● Your assignment
Look through the data below for the line with "## Root Cause", and transcribe it exactly together with each line after it up to and including the line with "## Alternative: Check Current Status". Give nothing else.

------------------------

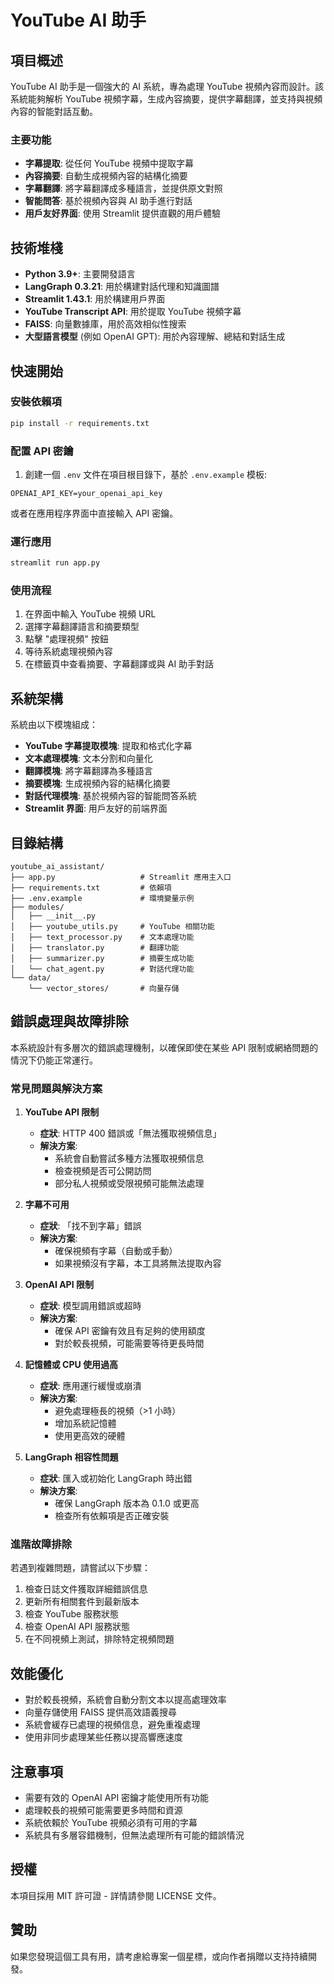 # YouTube AI 助手

## 項目概述

YouTube AI 助手是一個強大的 AI 系統，專為處理 YouTube 視頻內容而設計。該系統能夠解析 YouTube 視頻字幕，生成內容摘要，提供字幕翻譯，並支持與視頻內容的智能對話互動。

### 主要功能

- **字幕提取**: 從任何 YouTube 視頻中提取字幕
- **內容摘要**: 自動生成視頻內容的結構化摘要
- **字幕翻譯**: 將字幕翻譯成多種語言，並提供原文對照
- **智能問答**: 基於視頻內容與 AI 助手進行對話
- **用戶友好界面**: 使用 Streamlit 提供直觀的用戶體驗

## 技術堆棧

- **Python 3.9+**: 主要開發語言
- **LangGraph 0.3.21**: 用於構建對話代理和知識圖譜
- **Streamlit 1.43.1**: 用於構建用戶界面
- **YouTube Transcript API**: 用於提取 YouTube 視頻字幕
- **FAISS**: 向量數據庫，用於高效相似性搜索
- **大型語言模型** (例如 OpenAI GPT): 用於內容理解、總結和對話生成

## 快速開始

### 安裝依賴項

```bash
pip install -r requirements.txt
```

### 配置 API 密鑰

1. 創建一個 `.env` 文件在項目根目錄下，基於 `.env.example` 模板:

```
OPENAI_API_KEY=your_openai_api_key
```

或者在應用程序界面中直接輸入 API 密鑰。

### 運行應用

```bash
streamlit run app.py
```

### 使用流程

1. 在界面中輸入 YouTube 視頻 URL
2. 選擇字幕翻譯語言和摘要類型
3. 點擊 "處理視頻" 按鈕
4. 等待系統處理視頻內容
5. 在標籤頁中查看摘要、字幕翻譯或與 AI 助手對話

## 系統架構

系統由以下模塊組成：

- **YouTube 字幕提取模塊**: 提取和格式化字幕
- **文本處理模塊**: 文本分割和向量化
- **翻譯模塊**: 將字幕翻譯為多種語言
- **摘要模塊**: 生成視頻內容的結構化摘要
- **對話代理模塊**: 基於視頻內容的智能問答系統
- **Streamlit 界面**: 用戶友好的前端界面

## 目錄結構

```
youtube_ai_assistant/
├── app.py                   # Streamlit 應用主入口
├── requirements.txt         # 依賴項
├── .env.example             # 環境變量示例
├── modules/
│   ├── __init__.py
│   ├── youtube_utils.py     # YouTube 相關功能
│   ├── text_processor.py    # 文本處理功能
│   ├── translator.py        # 翻譯功能
│   ├── summarizer.py        # 摘要生成功能
│   └── chat_agent.py        # 對話代理功能
└── data/
    └── vector_stores/       # 向量存儲
```

## 錯誤處理與故障排除

本系統設計有多層次的錯誤處理機制，以確保即使在某些 API 限制或網絡問題的情況下仍能正常運行。

### 常見問題與解決方案

1. **YouTube API 限制**

   - **症狀**: HTTP 400 錯誤或「無法獲取視頻信息」
   - **解決方案**:
     - 系統會自動嘗試多種方法獲取視頻信息
     - 檢查視頻是否可公開訪問
     - 部分私人視頻或受限視頻可能無法處理

2. **字幕不可用**

   - **症狀**: 「找不到字幕」錯誤
   - **解決方案**:
     - 確保視頻有字幕（自動或手動）
     - 如果視頻沒有字幕，本工具將無法提取內容

3. **OpenAI API 限制**

   - **症狀**: 模型調用錯誤或超時
   - **解決方案**:
     - 確保 API 密鑰有效且有足夠的使用額度
     - 對於較長視頻，可能需要等待更長時間

4. **記憶體或 CPU 使用過高**

   - **症狀**: 應用運行緩慢或崩潰
   - **解決方案**:
     - 避免處理極長的視頻（>1 小時）
     - 增加系統記憶體
     - 使用更高效的硬體

5. **LangGraph 相容性問題**
   - **症狀**: 匯入或初始化 LangGraph 時出錯
   - **解決方案**:
     - 確保 LangGraph 版本為 0.1.0 或更高
     - 檢查所有依賴項是否正確安裝

### 進階故障排除

若遇到複雜問題，請嘗試以下步驟：

1. 檢查日誌文件獲取詳細錯誤信息
2. 更新所有相關套件到最新版本
3. 檢查 YouTube 服務狀態
4. 檢查 OpenAI API 服務狀態
5. 在不同視頻上測試，排除特定視頻問題

## 效能優化

- 對於較長視頻，系統會自動分割文本以提高處理效率
- 向量存儲使用 FAISS 提供高效語義搜尋
- 系統會緩存已處理的視頻信息，避免重複處理
- 使用非同步處理某些任務以提高響應速度

## 注意事項

- 需要有效的 OpenAI API 密鑰才能使用所有功能
- 處理較長的視頻可能需要更多時間和資源
- 系統依賴於 YouTube 視頻必須有可用的字幕
- 系統具有多層容錯機制，但無法處理所有可能的錯誤情況

## 授權

本項目採用 MIT 許可證 - 詳情請參閱 LICENSE 文件。

## 贊助

如果您發現這個工具有用，請考慮給專案一個星標，或向作者捐贈以支持持續開發。

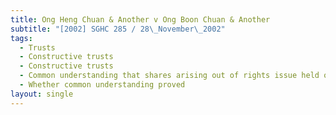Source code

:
 ```yaml
---
title: Ong Heng Chuan & Another v Ong Boon Chuan & Another
subtitle: "[2002] SGHC 285 / 28\_November\_2002"
tags:
  - Trusts
  - Constructive trusts
  - Constructive trusts
  - Common understanding that shares arising out of rights issue held on trust
  - Whether common understanding proved
layout: single
---
```


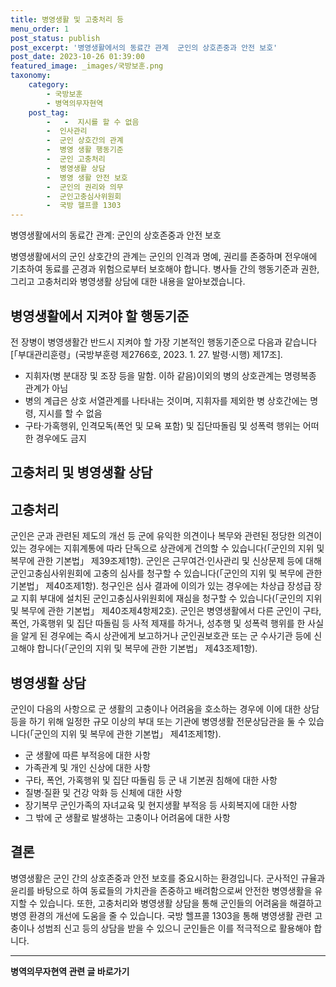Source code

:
 ```yaml
---
title: 병영생활 및 고충처리 등 
menu_order: 1
post_status: publish
post_excerpt: '병영생활에서의 동료간 관계  군인의 상호존중과 안전 보호'
post_date: 2023-10-26 01:39:00
featured_image: _images/국방보훈.png
taxonomy:
    category:
        - 국방보훈
        - 병역의무자현역
    post_tag:
        -   -  지시를 할 수 없음
        -  인사관리
        -  군인 상호간의 관계
        -  병영 생활 행동기준
        -  군인 고충처리
        -  병영생활 상담
        -  병영 생활 안전 보호
        -  군인의 권리와 의무
        -  군인고충심사위원회
        -  국방 헬프콜 1303
---
```


병영생활에서의 동료간 관계: 군인의 상호존중과 안전 보호

병영생활에서의 군인 상호간의 관계는 군인의 인격과 명예, 권리를 존중하며 전우애에 기초하여 동료를 곤경과 위험으로부터 보호해야 합니다. 병사들 간의 행동기준과 권한, 그리고 고충처리와 병영생활 상담에 대한 내용을 알아보겠습니다.

##   병영생활에서 지켜야 할 행동기준

전 장병이 병영생활간 반드시 지켜야 할 가장 기본적인 행동기준으로 다음과 같습니다[「부대관리훈령」(국방부훈령 제2766호, 2023. 1. 27. 발령·시행) 제17조].

- 지휘자(병 분대장 및 조장 등을 말함. 이하 같음)이외의 병의 상호관계는 명령복종 관계가 아님
- 병의 계급은 상호 서열관계를 나타내는 것이며, 지휘자를 제외한 병 상호간에는 명령, 지시를 할 수 없음
- 구타·가혹행위, 인격모독(폭언 및 모욕 포함) 및 집단따돌림 및 성폭력 행위는 어떠한 경우에도 금지

##   고충처리 및 병영생활 상담

## 고충처리
군인은 군과 관련된 제도의 개선 등 군에 유익한 의견이나 복무와 관련된 정당한 의견이 있는 경우에는 지휘계통에 따라 단독으로 상관에게 건의할 수 있습니다(「군인의 지위 및 복무에 관한 기본법」 제39조제1항).
군인은 근무여건·인사관리 및 신상문제 등에 대해 군인고충심사위원회에 고충의 심사를 청구할 수 있습니다(「군인의 지위 및 복무에 관한 기본법」 제40조제1항).
청구인은 심사 결과에 이의가 있는 경우에는 차상급 장성급 장교 지휘 부대에 설치된 군인고충심사위원회에 재심을 청구할 수 있습니다(「군인의 지위 및 복무에 관한 기본법」 제40조제4항제2호).
군인은 병영생활에서 다른 군인이 구타, 폭언, 가혹행위 및 집단 따돌림 등 사적 제재를 하거나, 성추행 및 성폭력 행위를 한 사실을 알게 된 경우에는 즉시 상관에게 보고하거나 군인권보호관 또는 군 수사기관 등에 신고해야 합니다(「군인의 지위 및 복무에 관한 기본법」 제43조제1항).

## 병영생활 상담
군인이 다음의 사항으로 군 생활의 고충이나 어려움을 호소하는 경우에 이에 대한 상담 등을 하기 위해 일정한 규모 이상의 부대 또는 기관에 병영생활 전문상담관을 둘 수 있습니다(「군인의 지위 및 복무에 관한 기본법」 제41조제1항).

- 군 생활에 따른 부적응에 대한 사항
- 가족관계 및 개인 신상에 대한 사항
- 구타, 폭언, 가혹행위 및 집단 따돌림 등 군 내 기본권 침해에 대한 사항
- 질병·질환 및 건강 악화 등 신체에 대한 사항
- 장기복무 군인가족의 자녀교육 및 현지생활 부적응 등 사회복지에 대한 사항
- 그 밖에 군 생활로 발생하는 고충이나 어려움에 대한 사항

## 결론

병영생활은 군인 간의 상호존중과 안전 보호를 중요시하는 환경입니다. 군사적인 규율과 윤리를 바탕으로 하여 동료들의 가치관을 존중하고 배려함으로써 안전한 병영생활을 유지할 수 있습니다. 또한, 고충처리와 병영생활 상담을 통해 군인들의 어려움을 해결하고 병영 환경의 개선에 도움을 줄 수 있습니다. 국방 헬프콜 1303을 통해 병영생활 관련 고충이나 성범죄 신고 등의 상담을 받을 수 있으니 군인들은 이를 적극적으로 활용해야 합니다.
<!-- wp:separator -->
<hr class="wp-block-separator has-alpha-channel-opacity"/>
<!-- /wp:separator -->

<!-- wp:group {"backgroundColor":"base","layout":{"type":"constrained"}} -->
<div class="wp-block-group has-base-background-color has-background"><!-- wp:paragraph {"align":"center","fontSize":"medium"} -->
<p class="has-text-align-center has-large-font-size"><strong>병역의무자현역 관련 글 바로가기</strong></p>
<!-- /wp:paragraph -->


<!-- wp:latest-posts
{"categories":[{"id":9912,"count":19,"description":"","link":"https://uknowlaw.com/category/%eb%b3%91%ec%97%ad%ec%9d%98%eb%ac%b4%ec%9e%90%ed%98%84%ec%97%ad/","name":"병역의무자현역","slug":"병역의무자현역","taxonomy":"category","parent":0,"meta":[],"_links":{"self":[{"href":"https://uknowlaw.com/wp-json/wp/v2/categories/9912"}],"collection":[{"href":"https://uknowlaw.com/wp-json/wp/v2/categories"}],"about":[{"href":"https://uknowlaw.com/wp-json/wp/v2/taxonomies/category"}],"wp:post_type":[{"href":"https://uknowlaw.com/wp-json/wp/v2/posts?categories=9912"}],"curies":[{"name":"wp","href":"https://api.w.org/{rel}","templated":true}]}}],"postsToShow":100,"excerptLength":28,"postLayout":"grid","columns":2,"featuredImageAlign":"left","featuredImageSizeSlug":"large","fontSize":"small"} /--></div>
<!-- /wp:group -->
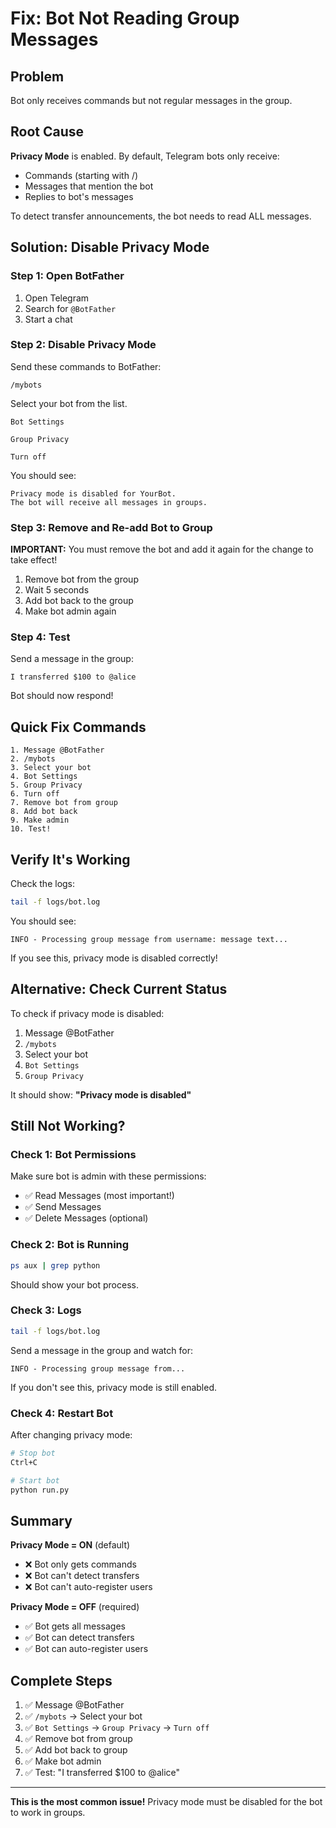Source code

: # Fix: Bot Not Reading Group Messages

## Problem

Bot only receives commands but not regular messages in the group.

## Root Cause

**Privacy Mode** is enabled. By default, Telegram bots only receive:
- Commands (starting with /)
- Messages that mention the bot
- Replies to bot's messages

To detect transfer announcements, the bot needs to read ALL messages.

## Solution: Disable Privacy Mode

### Step 1: Open BotFather

1. Open Telegram
2. Search for `@BotFather`
3. Start a chat

### Step 2: Disable Privacy Mode

Send these commands to BotFather:

```
/mybots
```

Select your bot from the list.

```
Bot Settings
```

```
Group Privacy
```

```
Turn off
```

You should see:
```
Privacy mode is disabled for YourBot. 
The bot will receive all messages in groups.
```

### Step 3: Remove and Re-add Bot to Group

**IMPORTANT:** You must remove the bot and add it again for the change to take effect!

1. Remove bot from the group
2. Wait 5 seconds
3. Add bot back to the group
4. Make bot admin again

### Step 4: Test

Send a message in the group:
```
I transferred $100 to @alice
```

Bot should now respond!

## Quick Fix Commands

```
1. Message @BotFather
2. /mybots
3. Select your bot
4. Bot Settings
5. Group Privacy
6. Turn off
7. Remove bot from group
8. Add bot back
9. Make admin
10. Test!
```

## Verify It's Working

Check the logs:
```bash
tail -f logs/bot.log
```

You should see:
```
INFO - Processing group message from username: message text...
```

If you see this, privacy mode is disabled correctly!

## Alternative: Check Current Status

To check if privacy mode is disabled:

1. Message @BotFather
2. `/mybots`
3. Select your bot
4. `Bot Settings`
5. `Group Privacy`

It should show: **"Privacy mode is disabled"**

## Still Not Working?

### Check 1: Bot Permissions

Make sure bot is admin with these permissions:
- ✅ Read Messages (most important!)
- ✅ Send Messages
- ✅ Delete Messages (optional)

### Check 2: Bot is Running

```bash
ps aux | grep python
```

Should show your bot process.

### Check 3: Logs

```bash
tail -f logs/bot.log
```

Send a message in the group and watch for:
```
INFO - Processing group message from...
```

If you don't see this, privacy mode is still enabled.

### Check 4: Restart Bot

After changing privacy mode:
```bash
# Stop bot
Ctrl+C

# Start bot
python run.py
```

## Summary

**Privacy Mode = ON** (default)
- ❌ Bot only gets commands
- ❌ Bot can't detect transfers
- ❌ Bot can't auto-register users

**Privacy Mode = OFF** (required)
- ✅ Bot gets all messages
- ✅ Bot can detect transfers
- ✅ Bot can auto-register users

## Complete Steps

1. ✅ Message @BotFather
2. ✅ `/mybots` → Select your bot
3. ✅ `Bot Settings` → `Group Privacy` → `Turn off`
4. ✅ Remove bot from group
5. ✅ Add bot back to group
6. ✅ Make bot admin
7. ✅ Test: "I transferred $100 to @alice"

---

**This is the most common issue!** Privacy mode must be disabled for the bot to work in groups.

------------------------

● Solution to the problem
## Root Cause

**Privacy Mode** is enabled. By default, Telegram bots only receive:
- Commands (starting with /)
- Messages that mention the bot
- Replies to bot's messages

To detect transfer announcements, the bot needs to read ALL messages.

## Solution: Disable Privacy Mode

### Step 1: Open BotFather

1. Open Telegram
2. Search for `@BotFather`
3. Start a chat

### Step 2: Disable Privacy Mode

Send these commands to BotFather:

```
/mybots
```

Select your bot from the list.

```
Bot Settings
```

```
Group Privacy
```

```
Turn off
```

You should see:
```
Privacy mode is disabled for YourBot. 
The bot will receive all messages in groups.
```

### Step 3: Remove and Re-add Bot to Group

**IMPORTANT:** You must remove the bot and add it again for the change to take effect!

1. Remove bot from the group
2. Wait 5 seconds
3. Add bot back to the group
4. Make bot admin again

### Step 4: Test

Send a message in the group:
```
I transferred $100 to @alice
```

Bot should now respond!

## Quick Fix Commands

```
1. Message @BotFather
2. /mybots
3. Select your bot
4. Bot Settings
5. Group Privacy
6. Turn off
7. Remove bot from group
8. Add bot back
9. Make admin
10. Test!
```

## Verify It's Working

Check the logs:
```bash
tail -f logs/bot.log
```

You should see:
```
INFO - Processing group message from username: message text...
```

If you see this, privacy mode is disabled correctly!

## Alternative: Check Current Status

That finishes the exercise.